The story opens on Flora’s wedding day, and from the very first paragraph Elizabeth Taylor draws her wonderfully well:

‘Towards the end of the bridegroom’s speech, the bride turned aside and began to throw crumbs of the wedding cake through an opening in the marquee to the doves outside. She did so with gentle absorption, and more doves came down from their wooden house above the stables. Although she caused a little rustle of amusement among the guests, she did not know it: her husband was embarrassed by her behaviour and thought it early in their married life to be so; but she did not know that either.’

Flora was the carefully protected only child of widowed mother, and almost everyone she knew would follow that example, would love and protect her too. It was to her great credit that she hadn’t been irredeemably spoiled, that she realised she had been blessed and that she wanted to do everything that she could with the people she loved.

Her intentions were always good, she always charmed the recipient of her kindness into accepting her ideas, but she never saw that they were never as happy as she thought they would be.

Take the letter that she wrote to her mother on her wedding day.

‘Mrs Secretan took the letter and opened it. ‘You have been the most wonderful mother,’ she read. ‘I had a beautiful childhood.’ So it was to be regarded as finished? The words were the kind which might be spoken from a deathbed or to someone lying on one. If only, Mrs Secretan thought yearningly, if only Flora had written ‘You are such a wonderful mother.’ That would have made all the difference, she thought – would have made it seem that there was still a place for me.’ 

When she read the letter through again, her mother realised that Flora had meant well; she knew that she always meant well, even when she made terrible mistakes.

That insensitive choice of words had no serious consequences, but other acts of kindness would.

Flora encouraged her widowed father-in-law to marry his lady friend, not realising that they were both quite fond of their own homes and that the set-up they had suited them very well indeed.

She said quite firmly that her friend Meg’s younger brother, Kit, who had always idolised her, must pursue his dream of becoming an actor; even though his sister and everyone who had seen his efforts saw that he did not have the necessary talent.

Flora decided that her mother should find a housekeeper/companion so that she wouldn’t be lonely without her daughter. She failed to understand that her mother needed more than that, and that she should be more than a guest in her home.

It didn’t help that nobody told her the their real feelings; that accepted that her intentions were good and carried on.

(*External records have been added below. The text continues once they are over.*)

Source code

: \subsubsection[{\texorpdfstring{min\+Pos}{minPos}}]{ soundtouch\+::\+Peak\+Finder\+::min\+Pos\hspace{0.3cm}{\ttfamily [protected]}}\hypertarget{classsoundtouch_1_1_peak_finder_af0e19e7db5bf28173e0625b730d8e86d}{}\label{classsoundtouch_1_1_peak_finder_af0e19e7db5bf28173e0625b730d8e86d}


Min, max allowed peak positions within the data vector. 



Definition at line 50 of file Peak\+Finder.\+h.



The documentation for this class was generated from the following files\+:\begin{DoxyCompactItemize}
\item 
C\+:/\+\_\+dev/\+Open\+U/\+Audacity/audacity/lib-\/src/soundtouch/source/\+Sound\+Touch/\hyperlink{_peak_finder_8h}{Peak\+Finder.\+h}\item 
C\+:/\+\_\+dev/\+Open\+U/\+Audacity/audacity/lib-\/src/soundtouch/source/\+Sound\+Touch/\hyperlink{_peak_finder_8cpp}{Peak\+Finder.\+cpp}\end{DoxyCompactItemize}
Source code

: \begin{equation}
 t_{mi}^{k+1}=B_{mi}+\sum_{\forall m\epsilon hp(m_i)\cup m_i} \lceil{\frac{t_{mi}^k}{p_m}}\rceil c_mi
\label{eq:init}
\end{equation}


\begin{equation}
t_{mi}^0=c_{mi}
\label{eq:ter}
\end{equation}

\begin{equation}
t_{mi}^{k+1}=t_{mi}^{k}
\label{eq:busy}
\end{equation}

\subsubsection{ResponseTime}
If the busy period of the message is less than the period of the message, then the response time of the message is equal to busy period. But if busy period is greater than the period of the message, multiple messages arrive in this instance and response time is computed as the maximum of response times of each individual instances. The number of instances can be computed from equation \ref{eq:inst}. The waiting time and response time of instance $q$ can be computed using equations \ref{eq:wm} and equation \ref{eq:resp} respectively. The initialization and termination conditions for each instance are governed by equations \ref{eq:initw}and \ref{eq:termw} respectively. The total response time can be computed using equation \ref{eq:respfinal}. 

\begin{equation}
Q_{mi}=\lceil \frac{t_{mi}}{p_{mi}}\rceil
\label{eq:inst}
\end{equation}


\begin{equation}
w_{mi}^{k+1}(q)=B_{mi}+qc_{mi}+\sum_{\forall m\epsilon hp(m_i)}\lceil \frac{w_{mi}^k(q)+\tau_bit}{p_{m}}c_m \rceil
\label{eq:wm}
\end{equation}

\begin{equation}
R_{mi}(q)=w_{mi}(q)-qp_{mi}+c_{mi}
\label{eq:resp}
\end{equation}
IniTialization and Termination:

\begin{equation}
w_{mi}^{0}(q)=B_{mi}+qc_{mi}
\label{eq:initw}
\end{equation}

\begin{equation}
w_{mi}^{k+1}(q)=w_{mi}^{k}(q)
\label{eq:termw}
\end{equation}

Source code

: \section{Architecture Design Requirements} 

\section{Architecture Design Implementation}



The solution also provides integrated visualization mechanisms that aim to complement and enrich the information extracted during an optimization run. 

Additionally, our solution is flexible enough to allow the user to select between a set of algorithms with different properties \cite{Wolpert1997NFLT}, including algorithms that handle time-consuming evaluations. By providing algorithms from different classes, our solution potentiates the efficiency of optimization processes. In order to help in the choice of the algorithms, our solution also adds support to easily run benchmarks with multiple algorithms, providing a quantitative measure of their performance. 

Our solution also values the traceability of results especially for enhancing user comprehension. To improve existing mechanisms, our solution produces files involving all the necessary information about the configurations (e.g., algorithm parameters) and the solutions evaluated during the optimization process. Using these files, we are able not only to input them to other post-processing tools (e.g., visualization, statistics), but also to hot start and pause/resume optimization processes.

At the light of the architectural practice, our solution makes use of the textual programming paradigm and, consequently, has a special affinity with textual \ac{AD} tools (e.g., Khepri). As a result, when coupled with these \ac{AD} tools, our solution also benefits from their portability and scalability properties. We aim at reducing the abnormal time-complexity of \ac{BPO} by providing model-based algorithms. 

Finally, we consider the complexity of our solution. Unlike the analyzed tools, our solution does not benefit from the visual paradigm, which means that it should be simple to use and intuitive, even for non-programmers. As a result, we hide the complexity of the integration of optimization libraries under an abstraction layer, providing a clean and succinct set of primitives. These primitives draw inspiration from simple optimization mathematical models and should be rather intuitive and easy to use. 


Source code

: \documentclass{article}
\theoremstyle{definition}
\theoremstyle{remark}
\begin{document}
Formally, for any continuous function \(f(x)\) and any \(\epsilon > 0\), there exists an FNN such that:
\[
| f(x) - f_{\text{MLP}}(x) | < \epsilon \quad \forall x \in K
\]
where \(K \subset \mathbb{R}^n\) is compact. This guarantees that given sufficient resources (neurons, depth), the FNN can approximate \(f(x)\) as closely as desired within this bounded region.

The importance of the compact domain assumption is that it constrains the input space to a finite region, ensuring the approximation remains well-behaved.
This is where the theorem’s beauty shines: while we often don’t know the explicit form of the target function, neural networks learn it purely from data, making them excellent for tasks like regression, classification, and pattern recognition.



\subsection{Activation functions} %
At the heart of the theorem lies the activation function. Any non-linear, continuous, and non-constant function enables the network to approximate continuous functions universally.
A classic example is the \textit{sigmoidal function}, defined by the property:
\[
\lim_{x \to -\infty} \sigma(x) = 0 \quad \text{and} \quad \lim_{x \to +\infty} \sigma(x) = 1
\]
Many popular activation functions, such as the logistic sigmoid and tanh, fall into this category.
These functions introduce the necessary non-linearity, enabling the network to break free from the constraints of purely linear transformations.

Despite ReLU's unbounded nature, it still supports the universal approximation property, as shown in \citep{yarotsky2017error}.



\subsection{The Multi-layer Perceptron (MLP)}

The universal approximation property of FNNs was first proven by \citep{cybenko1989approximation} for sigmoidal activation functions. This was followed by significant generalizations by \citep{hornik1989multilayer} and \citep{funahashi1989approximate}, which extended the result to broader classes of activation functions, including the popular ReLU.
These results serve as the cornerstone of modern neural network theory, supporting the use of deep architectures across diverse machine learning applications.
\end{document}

Richard, her husband, is guilty of this; but he sees the consequences of his wife’s kindnesses and he is often able to smooth over some of the damage that they do. But as he seeks to protect her he cannot tell her of his growing friendship with a near neighbour ….

Flora is a wonderful creation, an utterly believable, fallible human being; and it says much for Elizabeth Taylor’s skill as novelist that she can draw readers into her story even as she is revealing her flaws and the unhappy consequences of her many kindnesses.

Her writing is beautiful, it is subtle and it has a lovely clarity. She has the insight and understanding  of people and their relationships that Flora lacks in abundance, and she knows exactly which details are worthy of notice and will illuminate her story.

That story has a serious theme but it there is a smattering of wit and humour.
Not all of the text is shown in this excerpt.